_TRY IT_
Scan the entries that follow and work out how many lines contain "preferences". Give the number and nothing else.

_Stored data_

=== Begin Enclosure ===

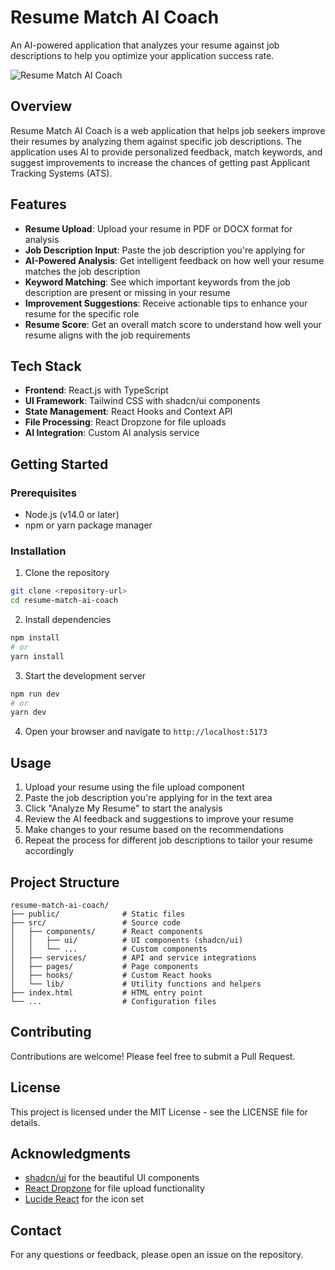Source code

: 
# Resume Match AI Coach

An AI-powered application that analyzes your resume against job descriptions to help you optimize your application success rate.

![Resume Match AI Coach](public/preview.png)

## Overview

Resume Match AI Coach is a web application that helps job seekers improve their resumes by analyzing them against specific job descriptions. The application uses AI to provide personalized feedback, match keywords, and suggest improvements to increase the chances of getting past Applicant Tracking Systems (ATS).

## Features

- **Resume Upload**: Upload your resume in PDF or DOCX format for analysis
- **Job Description Input**: Paste the job description you're applying for
- **AI-Powered Analysis**: Get intelligent feedback on how well your resume matches the job description
- **Keyword Matching**: See which important keywords from the job description are present or missing in your resume
- **Improvement Suggestions**: Receive actionable tips to enhance your resume for the specific role
- **Resume Score**: Get an overall match score to understand how well your resume aligns with the job requirements

## Tech Stack

- **Frontend**: React.js with TypeScript
- **UI Framework**: Tailwind CSS with shadcn/ui components
- **State Management**: React Hooks and Context API
- **File Processing**: React Dropzone for file uploads
- **AI Integration**: Custom AI analysis service

## Getting Started

### Prerequisites

- Node.js (v14.0 or later)
- npm or yarn package manager

### Installation

1. Clone the repository
```bash
git clone <repository-url>
cd resume-match-ai-coach
```

2. Install dependencies
```bash
npm install
# or
yarn install
```

3. Start the development server
```bash
npm run dev
# or
yarn dev
```

4. Open your browser and navigate to `http://localhost:5173`

## Usage

1. Upload your resume using the file upload component
2. Paste the job description you're applying for in the text area
3. Click "Analyze My Resume" to start the analysis
4. Review the AI feedback and suggestions to improve your resume
5. Make changes to your resume based on the recommendations
6. Repeat the process for different job descriptions to tailor your resume accordingly

## Project Structure

```
resume-match-ai-coach/
├── public/              # Static files
├── src/                 # Source code
│   ├── components/      # React components
│   │   ├── ui/          # UI components (shadcn/ui)
│   │   └── ...          # Custom components
│   ├── services/        # API and service integrations
│   ├── pages/           # Page components
│   ├── hooks/           # Custom React hooks
│   └── lib/             # Utility functions and helpers
├── index.html           # HTML entry point
└── ...                  # Configuration files
```

## Contributing

Contributions are welcome! Please feel free to submit a Pull Request.

## License

This project is licensed under the MIT License - see the LICENSE file for details.

## Acknowledgments

- [shadcn/ui](https://ui.shadcn.com/) for the beautiful UI components
- [React Dropzone](https://react-dropzone.js.org/) for file upload functionality
- [Lucide React](https://lucide.dev/) for the icon set

## Contact

For any questions or feedback, please open an issue on the repository.
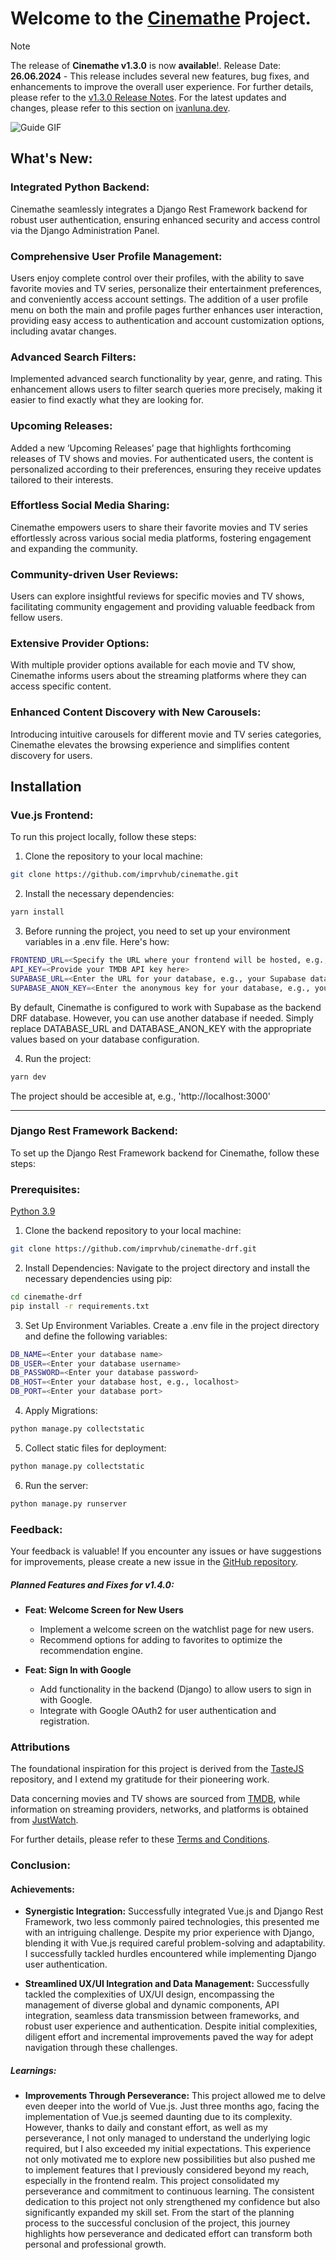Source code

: # Welcome to the [Cinemathe](https://cinemathe.space/) Project.
> [!NOTE]  
> The release of **Cinemathe v1.3.0** is now **available**!. Release Date: **26.06.2024** - This release includes several new features, bug fixes, and enhancements to improve the overall user experience. For further details, please refer to the [v1.3.0 Release Notes](https://github.com/imprvhub/cinemathe/releases/tag/v1.3.0). For the latest updates and changes, please refer to this section on <a href="https://ivanluna.dev/projects/post-cinemathe/" target="_blank">ivanluna.dev</a>.


![Guide GIF](./static/previews/cinemathe.png)

## What's New:

### Integrated Python Backend: 

Cinemathe seamlessly integrates a Django Rest Framework backend for robust user authentication, ensuring enhanced security and access control via the Django Administration Panel.

### Comprehensive User Profile Management: 

Users enjoy complete control over their profiles, with the ability to save favorite movies and TV series, personalize their entertainment preferences, and conveniently access account settings. The addition of a user profile menu on both the main and profile pages further enhances user interaction, providing easy access to authentication and account customization options, including avatar changes.

### Advanced Search Filters: 

Implemented advanced search functionality by year, genre, and rating. This enhancement allows users to filter search queries more precisely, making it easier to find exactly what they are looking for.

### Upcoming Releases: 

Added a new ‘Upcoming Releases’ page that highlights forthcoming releases of TV shows and movies. For authenticated users, the content is personalized according to their preferences, ensuring they receive updates tailored to their interests.

### Effortless Social Media Sharing:

Cinemathe empowers users to share their favorite movies and TV series effortlessly across various social media platforms, fostering engagement and expanding the community.

### Community-driven User Reviews:

Users can explore insightful reviews for specific movies and TV shows, facilitating community engagement and providing valuable feedback from fellow users.

### Extensive Provider Options:

With multiple provider options available for each movie and TV show, Cinemathe informs users about the streaming platforms where they can access specific content.

### Enhanced Content Discovery with New Carousels:

Introducing intuitive carousels for different movie and TV series categories, Cinemathe elevates the browsing experience and simplifies content discovery for users.



## Installation

### Vue.js Frontend:
To run this project locally, follow these steps:

1. Clone the repository to your local machine:
```bash
git clone https://github.com/imprvhub/cinemathe.git
```
2. Install the necessary dependencies:
```bash
yarn install
```
3. Before running the project, you need to set up your environment variables in a .env file. Here's how:
```bash
FRONTEND_URL=<Specify the URL where your frontend will be hosted, e.g., 'https://localhost:3000' or your custom domain.>
API_KEY=<Provide your TMDB API key here>
SUPABASE_URL=<Enter the URL for your database, e.g., your Supabase database URL>
SUPABASE_ANON_KEY=<Enter the anonymous key for your database, e.g., your Supabase anonymous key>    
```
  By default, Cinemathe is configured to work with Supabase as the backend DRF database. However, you can use another database if needed. Simply replace DATABASE_URL and DATABASE_ANON_KEY with the appropriate values based on your database configuration.

4. Run the project:
  ```bash
  yarn dev
  ```
  The project should be accesible at, e.g., 'http://localhost:3000'

<hr>

### Django Rest Framework Backend:
To set up the Django Rest Framework backend for Cinemathe, follow these steps:

### Prerequisites:
[Python 3.9](https://www.python.org/downloads/release/python-390/)

1. Clone the backend repository to your local machine:
```bash
git clone https://github.com/imprvhub/cinemathe-drf.git
```

2. Install Dependencies:
Navigate to the project directory and install the necessary dependencies using pip:
```bash
cd cinemathe-drf
pip install -r requirements.txt
```

3. Set Up Environment Variables.
Create a .env file in the project directory and define the following variables:
```bash
DB_NAME=<Enter your database name>
DB_USER=<Enter your database username>
DB_PASSWORD=<Enter your database password>
DB_HOST=<Enter your database host, e.g., localhost>
DB_PORT=<Enter your database port>
```

4. Apply Migrations:
```bash
python manage.py collectstatic
```

5. Collect static files for deployment:
```bash
python manage.py collectstatic
```

6. Run the server:
```bash
python manage.py runserver
```

### Feedback:
Your feedback is valuable! If you encounter any issues or have suggestions for improvements, please create a new issue in the [GitHub repository](https://github.com/imprvhub/cinemathe/issues/new).

##### Planned Features and Fixes for v1.4.0:
- **Feat: Welcome Screen for New Users**
  - Implement a welcome screen on the watchlist page for new users.
  - Recommend options for adding to favorites to optimize the recommendation engine.

- **Feat: Sign In with Google**
  - Add functionality in the backend (Django) to allow users to sign in with Google.
  - Integrate with Google OAuth2 for user authentication and registration.



### Attributions

The foundational inspiration for this project is derived from the [TasteJS](https://github.com/tastejs/nuxt-movies) repository, and I extend my gratitude for their pioneering work.

Data concerning movies and TV shows are sourced from [TMDB](https://www.themoviedb.org/), while information on streaming providers, networks, and platforms is obtained from [JustWatch](https://www.justwatch.com/).

For further details, please refer to these [Terms and Conditions](https://cinemathe.space/terms/).

### Conclusion:

#### Achievements:
- **Synergistic Integration:** Successfully integrated Vue.js and Django Rest Framework, two less commonly paired technologies, this presented me with an intriguing challenge. Despite my prior experience with Django, blending it with Vue.js required careful problem-solving and adaptability. I successfully tackled hurdles encountered while implementing Django user authentication.

- **Streamlined UX/UI Integration and Data Management:**  Successfully tackled the complexities of UX/UI design, encompassing the management of diverse global and dynamic components, API integration, seamless data transmission between frameworks, and robust user experience and authentication. Despite initial complexities, diligent effort and incremental improvements paved the way for adept navigation through these challenges.

##### Learnings:
- **Improvements Through Perseverance:** This project allowed me to delve even deeper into the world of Vue.js. Just three months ago, facing the implementation of Vue.js seemed daunting due to its complexity. However, thanks to daily and constant effort, as well as my perseverance, I not only managed to understand the underlying logic required, but I also exceeded my initial expectations. This experience not only motivated me to explore new possibilities but also pushed me to implement features that I previously considered beyond my reach, especially in the frontend realm.
This project consolidated my perseverance and commitment to continuous learning. The consistent dedication to this project not only strengthened my confidence but also significantly expanded my skill set. From the start of the planning process to the successful conclusion of the project, this journey highlights how perseverance and dedicated effort can transform both personal and professional growth.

=== End Enclosure ===

_RESPONSE_
2